In June 1994, BusLogic debuted their so-dubbed MultiMaster technology with a trio of bus-mastering Fast SCSI host adapters for ISA, VLB, and EISA. MultiMaster was BusLogic's name for their latest ASIC, which incorporated core logic common to all of the major desktop computer buses. This integration significantly reduced the number of device drivers they had to distribute, as now the end user's operating system was the only consideration (rather than the bus architecture in tandem with the operating system).

By late 1994, the company was the second-largest producer of SCSI silicon, behind Adaptec. Their catalog comprised 25 products, while its headquarters office spanned 36,000 square feet, housing 130 workers, including 50 full-time engineers. In addition, it had multiple branch offices throughout the United States and abroad, including in Boston, Minneapolis, Washington, D.C., Taipei, Hong Kong, Paris, Tokyo.

BusLogic found the going rough in the mid-1990s, after Adaptec had acquired several of BusLogic's smaller competitors including Future Domain and Trantor Systems. Despite this, BusLogic generated annual sales of $24 million in 1995; employment peaked at 140 workers that year. The company planned further expansion into Europe in 1994, with offices in Germany and the United Kingdom earmarked for opening in the following year. BusLogic additionally planned to sell products based on Fibre Channel (a high-speed, lossless data transfer protocol widely used in storage area networks), joining the Fibre Channel Industry Association and designing peripherals based on the standard for release in 1996.

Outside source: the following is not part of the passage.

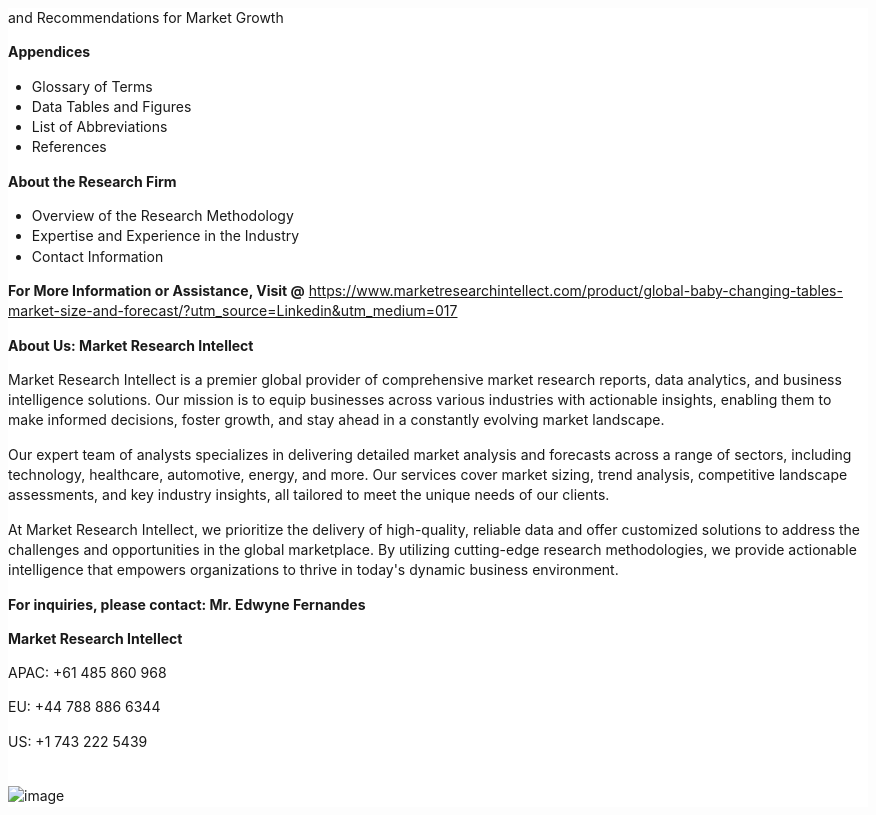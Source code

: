 and Recommendations for Market Growth</li></ul><p><strong>Appendices</strong></p><ul><li>Glossary of Terms</li><li>Data Tables and Figures</li><li>List of Abbreviations</li><li>References</li></ul><p><strong>About the Research Firm</strong></p><ul><li>Overview of the Research Methodology</li><li>Expertise and Experience in the Industry</li><li>Contact Information</li></ul></div><div class="article-main__content" data-test-id="publishing-text-block"><p><span class="font-[700]"><strong>For More Information or Assistance, Visit @</strong>&nbsp;<a href="https://www.marketresearchintellect.com/product/global-baby-changing-tables-market-size-and-forecast/?utm_source=Linkedin&utm_medium=017">https://www.marketresearchintellect.com/product/global-baby-changing-tables-market-size-and-forecast/?utm_source=Linkedin&utm_medium=017</a></span></p><p><strong>About Us: Market Research Intellect</strong></p><p>Market Research Intellect is a premier global provider of comprehensive market research reports, data analytics, and business intelligence solutions. Our mission is to equip businesses across various industries with actionable insights, enabling them to make informed decisions, foster growth, and stay ahead in a constantly evolving market landscape.</p><p>Our expert team of analysts specializes in delivering detailed market analysis and forecasts across a range of sectors, including technology, healthcare, automotive, energy, and more. Our services cover market sizing, trend analysis, competitive landscape assessments, and key industry insights, all tailored to meet the unique needs of our clients.</p><p>At Market Research Intellect, we prioritize the delivery of high-quality, reliable data and offer customized solutions to address the challenges and opportunities in the global marketplace. By utilizing cutting-edge research methodologies, we provide actionable intelligence that empowers organizations to thrive in today's dynamic business environment.</p><p><strong>For inquiries, please contact: Mr. Edwyne Fernandes</strong></p><p><strong>Market Research Intellect</strong></p><p>APAC: +61 485 860 968</p><p>EU: +44 788 886 6344</p><p>US: +1 743 222 5439</p></div><div class="article-main__content" data-test-id="publishing-text-block">&nbsp;</div>
![image](https://github.com/user-attachments/assets/67cc928e-989b-4523-8a48-ebabb5a562df)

Before it could release any Fiber Channel products, however, the company was acquired by Mylex Corporation, a maker of RAID controllers and LAN management software. The acquisition was announced in December 1995, BusLogic receiving stocks of Mylex valuated at roughly $55 million. The acquisition was finalized in late January 1996, BusLogic's shareholders netting additional stock options post-acquisition, increasing the terms of the sale to over $67.9 million. Mylex retained BusLogic's Santa Clara plant as a manufacturing facility for its RAID products.

===Post-acquisition (since 1996)===
Following the sale of BusLogic to Mylex, co-founder Harvey founded Creative Design Solutions, a maker of network-attached storage servers and other local area network products.

The acquisition of BusLogic was initially a success for Mylex, the company's revenue growing from about $100 million in mid-1995 to $173 million in mid-1996. However, Mylex's stock dropped sharply in July 1996, after several of its largest customers either announced their own in-house RAID controllers or began making contracts with Adaptec, its largest rival. Following a long sales slump, in July 1997, Mylex announced layoffs within the company and disclosed the imminent shuttering of the old BusLogic plant.

BusLogic's device drivers are still used by Oracle Corporation's VirtualBox as the sole means to emulate SCSI devices in a virtual machine, as of 2023.